How this looks in Rust
The client will use trait objects and dynamic dispatch for the IdentityResolver
,
Signer
, and AuthSchemeOptionResolver
implementations. Generics could potentially be used,
but the number of generic arguments and trait bounds in the orchestrator would balloon to
unmaintainable levels if each configurable implementation in it was made generic.
These traits look like this:
#[derive(Clone, Debug)]
pub struct AuthSchemeId {
scheme_id: &'static str,
}
pub trait ResolveAuthSchemeOptions: Send + Sync + Debug {
fn resolve_auth_scheme_options<'a>(
&'a self,
params: &AuthSchemeOptionResolverParams,
) -> Result<Cow<'a, [AuthSchemeId]>, BoxError>;
}
pub trait IdentityResolver: Send + Sync + Debug {
fn resolve_identity(&self, config: &ConfigBag) -> BoxFallibleFut<Identity>;
}
pub trait Signer: Send + Sync + Debug {
/// Return a signed version of the given request using the given identity.
///
/// If the provided identity is incompatible with this signer, an error must be returned.
fn sign_http_request(
&self,
request: &mut HttpRequest,
identity: &Identity,
auth_scheme_endpoint_config: AuthSchemeEndpointConfig<'_>,
runtime_components: &RuntimeComponents,
config_bag: &ConfigBag,
) -> Result<(), BoxError>;
}
IdentityResolver
and Signer
implementations are both given an Identity
, but
will need to understand what the concrete data type underlying that identity is. The Identity
struct
uses a Arc<dyn Any>
to represent the actual identity data so that generics are not needed in
the traits:
#[derive(Clone, Debug)]
pub struct Identity {
data: Arc<dyn Any + Send + Sync>,
expiration: Option<SystemTime>,
}
Identities can often be cached and reused across several requests, which is why the Identity
uses Arc
rather than Box
. This also reduces the allocations required. The signer implementations
will use downcasting to access the identity data types they understand. For example, with AWS SigV4,
it might look like the following:
fn sign_http_request(
&self,
request: &mut HttpRequest,
identity: &Identity,
auth_scheme_endpoint_config: AuthSchemeEndpointConfig<'_>,
runtime_components: &RuntimeComponents,
config_bag: &ConfigBag,
) -> Result<(), BoxError> {
let aws_credentials = identity.data::<Credentials>()
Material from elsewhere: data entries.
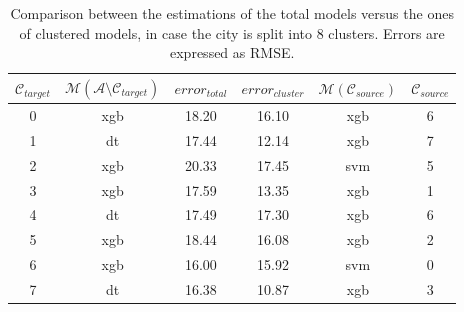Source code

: \begin{table}[!ht]
	\centering
	\scriptsize
	\setlength\extrarowheight{5pt}
	\begin{tabular}{ | c | c | c | c | c | c |}
		\hline
		$\mathcal{C}_{target}$ & $\mathcal{M}(\mathcal{A} \setminus \mathcal{C}_{target})$ & $error_{total}$ & $error_{cluster}$ & $\mathcal{M}(\mathcal{C}_{source})$ & $\mathcal{C}_{source}$ \\ \hline
		0 & xgb & 18.20 & 16.10 & xgb & 6 \\ \hline
		1 & dt & 17.44 & 12.14 & xgb & 7 \\ \hline
		2 & xgb & 20.33 & 17.45 & svm & 5 \\ \hline
		3 &	xgb & 17.59 & 13.35 & xgb &	1 \\ \hline
		4 & dt & 17.49 & 17.30 & xgb & 6 \\ \hline
		5 & xgb & 18.44 & 16.08 & xgb &	2 \\ \hline
		6 & xgb & 16.00 & 15.92 & svm &	0 \\ \hline
		7 & dt & 16.38 & 10.87 & xgb & 3 \\ \hline
	\end{tabular}
	\caption{Comparison between the estimations of the total models versus the ones of clustered models, in case the city is split into 8 clusters. Errors are expressed as RMSE.}
	\label{evaluation:cluster_vs_total_8c}
\end{table}

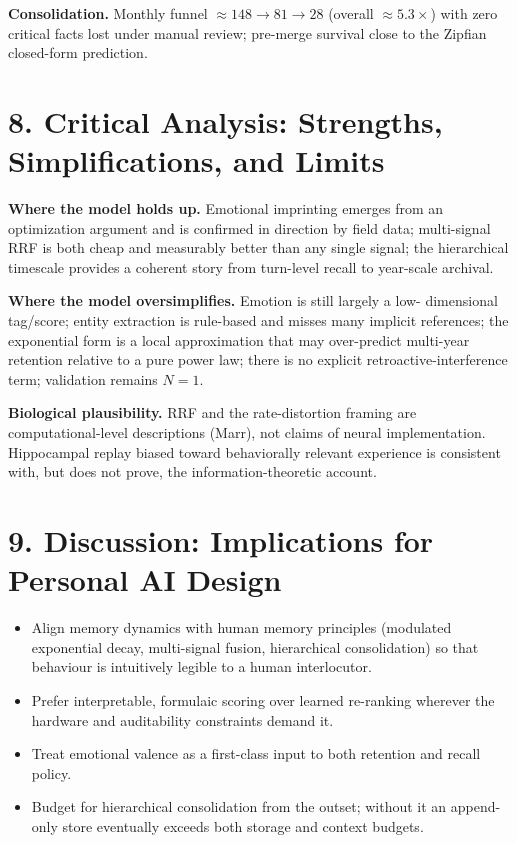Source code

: \documentclass[]{article}
\begin{document}
\textbf{Consolidation.} Monthly funnel \(\approx148\to81\to28\) (overall
\(\approx5.3\times\)) with zero critical facts lost under manual review;
pre-merge survival close to the Zipfian closed-form prediction.

\hypertarget{critical-analysis-strengths-simplifications-and-limits}{%
\section{\texorpdfstring{\textbf{8. Critical Analysis: Strengths,
Simplifications, and
Limits}}{8. Critical Analysis: Strengths, Simplifications, and Limits}}\label{critical-analysis-strengths-simplifications-and-limits}}

\textbf{Where the model holds up.} Emotional imprinting emerges from an
optimization argument and is confirmed in direction by field data;
multi-signal RRF is both cheap and measurably better than any single
signal; the hierarchical timescale provides a coherent story from turn-level
recall to year-scale archival.

\textbf{Where the model oversimplifies.} Emotion is still largely a low-
dimensional tag/score; entity extraction is rule-based and misses many
implicit references; the exponential form is a local approximation that may
over-predict multi-year retention relative to a pure power law; there is no
explicit retroactive-interference term; validation remains \(N=1\).

\textbf{Biological plausibility.} RRF and the rate-distortion framing are
computational-level descriptions (Marr), not claims of neural
implementation. Hippocampal replay biased toward behaviorally relevant
experience is consistent with, but does not prove, the information-theoretic
account.

\hypertarget{discussion-implications-for-personal-ai-design}{%
\section{\texorpdfstring{\textbf{9. Discussion: Implications for
Personal AI
Design}}{9. Discussion: Implications for Personal AI Design}}\label{discussion-implications-for-personal-ai-design}}

\begin{itemize}
\item Align memory dynamics with human memory principles (modulated
  exponential decay, multi-signal fusion, hierarchical consolidation)
  so that behaviour is intuitively legible to a human interlocutor.
\item Prefer interpretable, formulaic scoring over learned re-ranking
  wherever the hardware and auditability constraints demand it.
\item Treat emotional valence as a first-class input to both retention
  and recall policy.
\item Budget for hierarchical consolidation from the outset; without it an
  append-only store eventually exceeds both storage and context budgets.
\end{itemize}
\end{document}
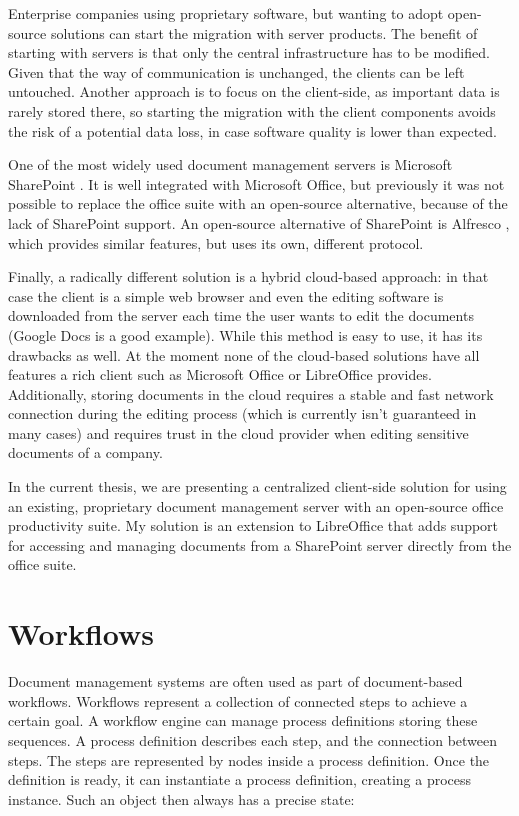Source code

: Enterprise companies using proprietary software, but wanting to adopt
open-source solutions can start the migration with server products. The benefit
of starting with servers is that only the central infrastructure has to be
modified. Given that the way of communication is unchanged, the clients can be left
untouched. Another approach is to focus on the client-side, as important data
is rarely stored there, so starting the migration with the client components
avoids the risk of a potential data loss, in case software quality is lower
than expected.

One of the most widely used document management servers is Microsoft
SharePoint \cite{sharepoint}. It is well integrated with Microsoft Office, but
previously it was not possible to replace the office suite with an open-source
alternative, because of the lack of SharePoint support. An open-source
alternative of SharePoint is Alfresco \cite{alfresco}, which provides similar
features, but uses its own, different protocol.

Finally, a radically different solution is a hybrid cloud-based approach: in that case
the client is a simple web browser and even the editing software is downloaded from
the server each time the user wants to edit the documents (Google
Docs \cite{google-docs} is a good example). While this method is easy to use, it
has its drawbacks as well. At the moment none of the cloud-based solutions have
all features a rich client such as Microsoft Office or LibreOffice provides.
Additionally, storing documents in the cloud requires a stable and fast network
connection during the editing process (which is currently isn't guaranteed in many
cases) and requires trust in the cloud provider when editing sensitive
documents of a company.

In the current thesis, we are presenting a centralized client-side solution for
using an existing, proprietary document management server with an open-source
office productivity suite. My solution is an extension to LibreOffice that adds
support for accessing and managing documents from a SharePoint server directly
from the office suite.

\section{Workflows}

Document management systems are often used as part of document-based workflows.
Workflows represent a collection of connected steps to achieve a certain goal.
A workflow engine can manage process definitions storing these sequences. A
process definition describes each step, and the connection between steps. The
steps are represented by nodes inside a process definition. Once the definition
is ready, it can instantiate a process definition, creating a process instance.
Such an object then always has a precise state:

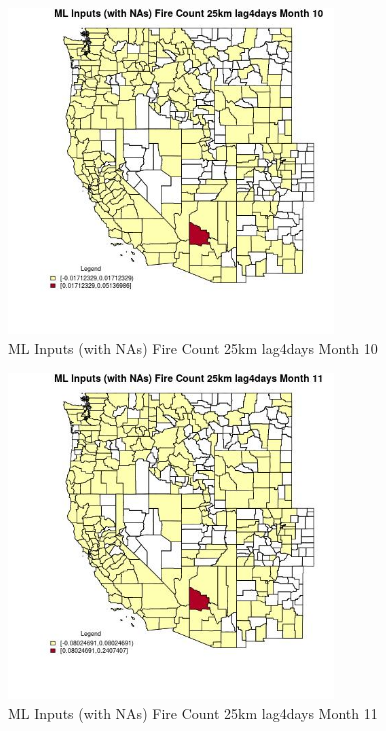 \begin{figure} 
\centering  
\includegraphics[width=0.77\textwidth]{Code_Outputs/Report_ML_input_PM25_Step4_part_e_de_duplicated_aves_compiled_2019-05-20wNAs_CountyFire_Count_25km_lag4daysmedianMonth10.jpg} 
\caption{\label{fig:Report_ML_input_PM25_Step4_part_e_de_duplicated_aves_compiled_2019-05-20wNAsCountyFire_Count_25km_lag4daysmedianMonth10}ML Inputs (with NAs) Fire Count 25km lag4days Month 10} 
\end{figure} 
 

\begin{figure} 
\centering  
\includegraphics[width=0.77\textwidth]{Code_Outputs/Report_ML_input_PM25_Step4_part_e_de_duplicated_aves_compiled_2019-05-20wNAs_CountyFire_Count_25km_lag4daysmedianMonth11.jpg} 
\caption{\label{fig:Report_ML_input_PM25_Step4_part_e_de_duplicated_aves_compiled_2019-05-20wNAsCountyFire_Count_25km_lag4daysmedianMonth11}ML Inputs (with NAs) Fire Count 25km lag4days Month 11} 
\end{figure} 
 

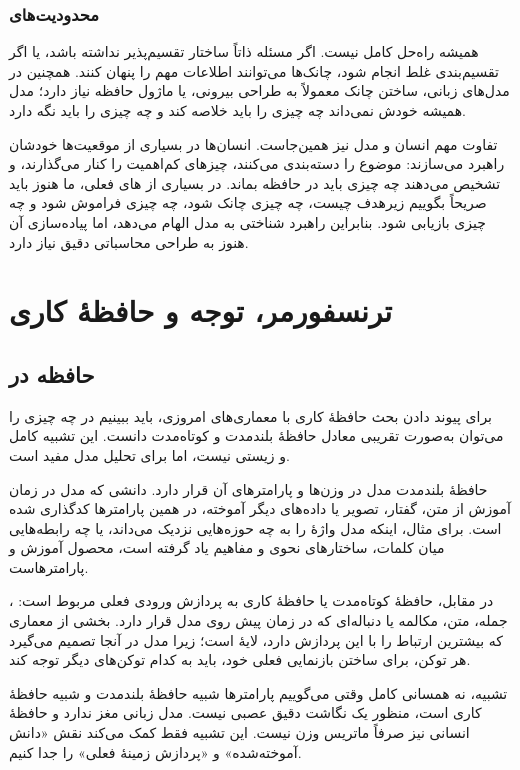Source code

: \subsubsection{محدودیت‌های }
 همیشه راه‌حل کامل نیست. اگر مسئله ذاتاً ساختار تقسیم‌پذیر نداشته باشد، یا اگر تقسیم‌بندی غلط انجام شود، چانک‌ها می‌توانند اطلاعات مهم را پنهان کنند. همچنین در مدل‌های زبانی، ساختن چانک معمولاً به طراحی بیرونی،  یا ماژول حافظه نیاز دارد؛ مدل همیشه خودش نمی‌داند چه چیزی را باید خلاصه کند و چه چیزی را باید نگه دارد.

تفاوت مهم انسان و مدل نیز همین‌جاست. انسان‌ها در بسیاری از موقعیت‌ها خودشان راهبرد می‌سازند: موضوع را دسته‌بندی می‌کنند، چیزهای کم‌اهمیت را کنار می‌گذارند، و تشخیص می‌دهند چه چیزی باید در حافظه بماند. در بسیاری از های فعلی، ما هنوز باید صریحاً بگوییم زیرهدف چیست، چه چیزی چانک شود، چه چیزی فراموش شود و چه چیزی بازیابی شود. بنابراین راهبرد شناختی به مدل الهام می‌دهد، اما پیاده‌سازی آن هنوز به طراحی محاسباتی دقیق نیاز دارد.

\section{ترنسفورمر، توجه و حافظهٔ کاری}

\subsection{حافظه در }
برای پیوند دادن بحث حافظهٔ کاری با معماری‌های امروزی، باید ببینیم در  چه چیزی را می‌توان به‌صورت تقریبی معادل حافظهٔ بلندمدت و کوتاه‌مدت دانست. این تشبیه کامل و زیستی نیست، اما برای تحلیل مدل مفید است.

حافظهٔ بلندمدت مدل در وزن‌ها و پارامترهای آن قرار دارد. دانشی که مدل در زمان آموزش از متن، گفتار، تصویر یا داده‌های دیگر آموخته، در همین پارامترها کدگذاری شده است. برای مثال، اینکه مدل واژهٔ  را به چه حوزه‌هایی نزدیک می‌داند، یا چه رابطه‌هایی میان کلمات، ساختارهای نحوی و مفاهیم یاد گرفته است، محصول آموزش و پارامترهاست.

در مقابل، حافظهٔ کوتاه‌مدت یا حافظهٔ کاری به پردازش ورودی فعلی مربوط است: ، جمله، متن، مکالمه یا دنباله‌ای که در زمان  پیش روی مدل قرار دارد. بخشی از معماری که بیشترین ارتباط را با این پردازش دارد، لایهٔ  است؛ زیرا مدل در آنجا تصمیم می‌گیرد هر توکن، برای ساختن بازنمایی فعلی خود، باید به کدام توکن‌های دیگر توجه کند.

\begin{correctionbox}{تشبیه، نه همسانی کامل}
وقتی می‌گوییم پارامترها شبیه حافظهٔ بلندمدت و  شبیه حافظهٔ کاری است، منظور یک نگاشت دقیق عصبی نیست. مدل زبانی مغز ندارد و حافظهٔ انسانی نیز صرفاً ماتریس وزن نیست. این تشبیه فقط کمک می‌کند نقش «دانش آموخته‌شده» و «پردازش زمینهٔ فعلی» را جدا کنیم.
\end{correctionbox}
.ok_or_else(|| "The SigV4 signer requires AWS credentials")?;
let access_key = &aws_credentials.secret_access_key;
// -- snip --
}
Also note that identity data structs are expected to censor their own sensitive fields, as
Identity
implements the automatically derived Debug
trait.
Challenges with this Identity
design
A keen observer would note that there is an expiration
field on Identity
, and may ask, "what about
non-expiring identities?" This is the result of a limitation on Box<dyn Any>
, where it can only be
downcasted to concrete types. There is no way to downcast to a dyn Trait
since the information required
to verify that that type is that trait is lost at compile time (a std::any::TypeId
only encodes information
about the concrete type).
In an ideal world, it would be possible to extract the expiration like this:
pub trait ExpiringIdentity {
fn expiration(&self) -> SystemTime;
}
let identity: Identity = some_identity();
if let Some(expiration) = identity.data::<&dyn ExpiringIdentity>().map(ExpiringIdentity::expiration) {
// make a decision based on that expiration
}
Theoretically, you should be able to save off additional type information alongside the Box<dyn Any>
and use
unsafe code to transmute to known traits, but it is difficult to implement in practice, and adds unsafe code
in a security critical piece of code that could otherwise be avoided.
The expiration
field is a special case that is allowed onto the Identity
struct directly since identity
cache implementations will always need to be aware of this piece of information, and having it as an Option
still allows for non-expiring identities.
Ultimately, this design constrains Signer
implementations to concrete types. There is no world
where an Signer
can operate across multiple unknown identity data types via trait, and that
should be OK since the signer implementation can always be wrapped with an implementation that is aware
of the concrete type provided by the identity resolver, and can do any necessary conversions.